Analysis of structural deformation and deformation-induced solar radiation misalignment in a tracking photovoltaic system

Abstract

The aim of this study is to develop a computer-aided engineering (CAE) technique to assess the structural integrity and deformation-induced misalignment of solar radiation in a 2-kW tracking photovoltaic (PV) system. Finite element analysis (FEA) approach is employed to investigate the effects of self-weight and wind loads on the structural deformation and misalignment of solar radiation. Distributions of stress, deformation, and deformation-induced misalignment of solar radiation are calculated for several loading conditions, including gravity alone and gravity plus a wind speed of 7 m/s or 12 m/s with various blowing directions. Strain changes at two selected locations in the given solar tracker are measured experimentally for various elevation angles, under no wind conditions.

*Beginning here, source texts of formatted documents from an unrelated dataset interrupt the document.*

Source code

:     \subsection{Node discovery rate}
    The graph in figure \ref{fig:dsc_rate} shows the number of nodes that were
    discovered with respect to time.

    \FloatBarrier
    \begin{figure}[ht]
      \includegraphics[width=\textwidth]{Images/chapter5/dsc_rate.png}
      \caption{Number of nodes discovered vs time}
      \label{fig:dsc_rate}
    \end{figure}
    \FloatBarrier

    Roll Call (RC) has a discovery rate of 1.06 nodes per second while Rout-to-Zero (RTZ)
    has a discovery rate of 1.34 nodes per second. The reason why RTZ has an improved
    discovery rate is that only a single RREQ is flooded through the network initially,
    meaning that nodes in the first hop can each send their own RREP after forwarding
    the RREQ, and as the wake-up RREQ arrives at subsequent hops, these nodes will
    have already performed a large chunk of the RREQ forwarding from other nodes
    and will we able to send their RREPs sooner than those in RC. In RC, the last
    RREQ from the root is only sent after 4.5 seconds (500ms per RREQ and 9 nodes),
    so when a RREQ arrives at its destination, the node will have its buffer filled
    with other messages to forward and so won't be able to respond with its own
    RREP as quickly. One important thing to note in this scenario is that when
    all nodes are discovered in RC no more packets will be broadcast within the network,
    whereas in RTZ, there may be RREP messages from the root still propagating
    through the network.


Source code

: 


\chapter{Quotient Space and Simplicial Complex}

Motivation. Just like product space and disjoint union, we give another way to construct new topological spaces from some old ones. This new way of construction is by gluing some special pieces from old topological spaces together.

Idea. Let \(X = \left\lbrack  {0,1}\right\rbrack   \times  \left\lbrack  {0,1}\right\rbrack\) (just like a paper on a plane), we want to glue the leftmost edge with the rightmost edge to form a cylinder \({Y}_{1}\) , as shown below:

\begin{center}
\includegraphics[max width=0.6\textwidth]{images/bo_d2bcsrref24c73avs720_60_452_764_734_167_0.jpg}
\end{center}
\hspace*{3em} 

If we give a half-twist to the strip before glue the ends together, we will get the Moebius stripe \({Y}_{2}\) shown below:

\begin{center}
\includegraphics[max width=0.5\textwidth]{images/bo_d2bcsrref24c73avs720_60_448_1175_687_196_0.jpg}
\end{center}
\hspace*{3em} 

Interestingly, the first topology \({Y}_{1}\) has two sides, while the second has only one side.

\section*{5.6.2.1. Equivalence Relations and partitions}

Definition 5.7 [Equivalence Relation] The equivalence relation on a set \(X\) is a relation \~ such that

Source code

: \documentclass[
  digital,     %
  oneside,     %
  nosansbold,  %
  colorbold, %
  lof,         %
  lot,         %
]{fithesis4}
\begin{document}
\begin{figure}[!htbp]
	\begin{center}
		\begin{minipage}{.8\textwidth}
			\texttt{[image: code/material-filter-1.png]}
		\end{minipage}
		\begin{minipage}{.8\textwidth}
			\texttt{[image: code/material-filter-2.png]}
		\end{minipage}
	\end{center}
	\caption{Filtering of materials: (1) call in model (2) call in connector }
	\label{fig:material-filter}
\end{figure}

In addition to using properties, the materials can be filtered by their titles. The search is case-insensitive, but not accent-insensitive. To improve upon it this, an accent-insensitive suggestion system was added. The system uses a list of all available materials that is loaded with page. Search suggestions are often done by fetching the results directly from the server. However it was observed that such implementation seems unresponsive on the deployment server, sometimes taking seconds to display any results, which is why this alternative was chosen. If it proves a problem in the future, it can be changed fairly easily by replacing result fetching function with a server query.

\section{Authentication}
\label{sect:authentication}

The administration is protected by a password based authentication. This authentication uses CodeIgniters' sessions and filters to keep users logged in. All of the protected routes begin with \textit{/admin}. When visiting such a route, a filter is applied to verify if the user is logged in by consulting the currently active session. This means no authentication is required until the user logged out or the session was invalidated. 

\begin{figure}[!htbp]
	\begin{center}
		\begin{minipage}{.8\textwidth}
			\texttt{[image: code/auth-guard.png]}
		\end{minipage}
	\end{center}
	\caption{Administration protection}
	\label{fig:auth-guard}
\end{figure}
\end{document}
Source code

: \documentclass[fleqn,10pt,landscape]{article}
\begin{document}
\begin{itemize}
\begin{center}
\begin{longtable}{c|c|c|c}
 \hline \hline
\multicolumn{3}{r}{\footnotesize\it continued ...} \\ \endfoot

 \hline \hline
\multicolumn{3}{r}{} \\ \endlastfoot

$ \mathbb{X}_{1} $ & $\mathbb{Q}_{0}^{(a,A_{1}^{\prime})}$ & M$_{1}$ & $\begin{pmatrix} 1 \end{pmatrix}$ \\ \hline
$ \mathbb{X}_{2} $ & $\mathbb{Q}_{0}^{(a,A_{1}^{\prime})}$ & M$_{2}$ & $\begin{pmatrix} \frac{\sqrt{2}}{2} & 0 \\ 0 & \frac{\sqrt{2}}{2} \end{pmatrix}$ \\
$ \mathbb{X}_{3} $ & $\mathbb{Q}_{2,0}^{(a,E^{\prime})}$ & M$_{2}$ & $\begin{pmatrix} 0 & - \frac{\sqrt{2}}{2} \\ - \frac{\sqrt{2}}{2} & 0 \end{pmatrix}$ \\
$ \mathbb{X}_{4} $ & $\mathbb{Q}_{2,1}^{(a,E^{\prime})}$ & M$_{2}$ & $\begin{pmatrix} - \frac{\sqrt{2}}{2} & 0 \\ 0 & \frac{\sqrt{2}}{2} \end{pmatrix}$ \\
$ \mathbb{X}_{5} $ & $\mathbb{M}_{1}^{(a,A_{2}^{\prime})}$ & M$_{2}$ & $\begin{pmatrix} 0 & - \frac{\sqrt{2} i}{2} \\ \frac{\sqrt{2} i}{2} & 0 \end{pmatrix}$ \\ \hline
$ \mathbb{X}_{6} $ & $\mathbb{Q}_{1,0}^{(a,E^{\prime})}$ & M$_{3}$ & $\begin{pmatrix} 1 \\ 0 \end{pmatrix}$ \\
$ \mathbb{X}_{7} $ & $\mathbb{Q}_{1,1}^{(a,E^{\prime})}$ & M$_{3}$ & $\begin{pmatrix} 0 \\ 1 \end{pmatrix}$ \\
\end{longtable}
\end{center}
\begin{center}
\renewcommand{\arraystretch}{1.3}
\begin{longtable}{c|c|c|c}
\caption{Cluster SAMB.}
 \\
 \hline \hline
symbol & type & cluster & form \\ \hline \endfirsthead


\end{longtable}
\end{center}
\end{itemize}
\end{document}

A good agreement between the experimental data and simulated results is found for self-weight effect such that the constructed FEA model is validated under windless conditions. Simulations indicate no structural failure is predicted for all components in the given solar tracker under all of the given loading conditions according to the von Mises failure criterion. Solar radiation misalignment and resultant displacement in the PV modules vary with elevation angle in a similar trend. The maximum misalignment of solar radiation for each wind direction occurs at the PV module on the windward side of the PV array. Among the given loading conditions, the absolute maximum misalignment of solar radiation is of 1.48° for a wind speed of 12 m/s. Such a misalignment value is not expected to cause a significant loss of power generation for the given PV system.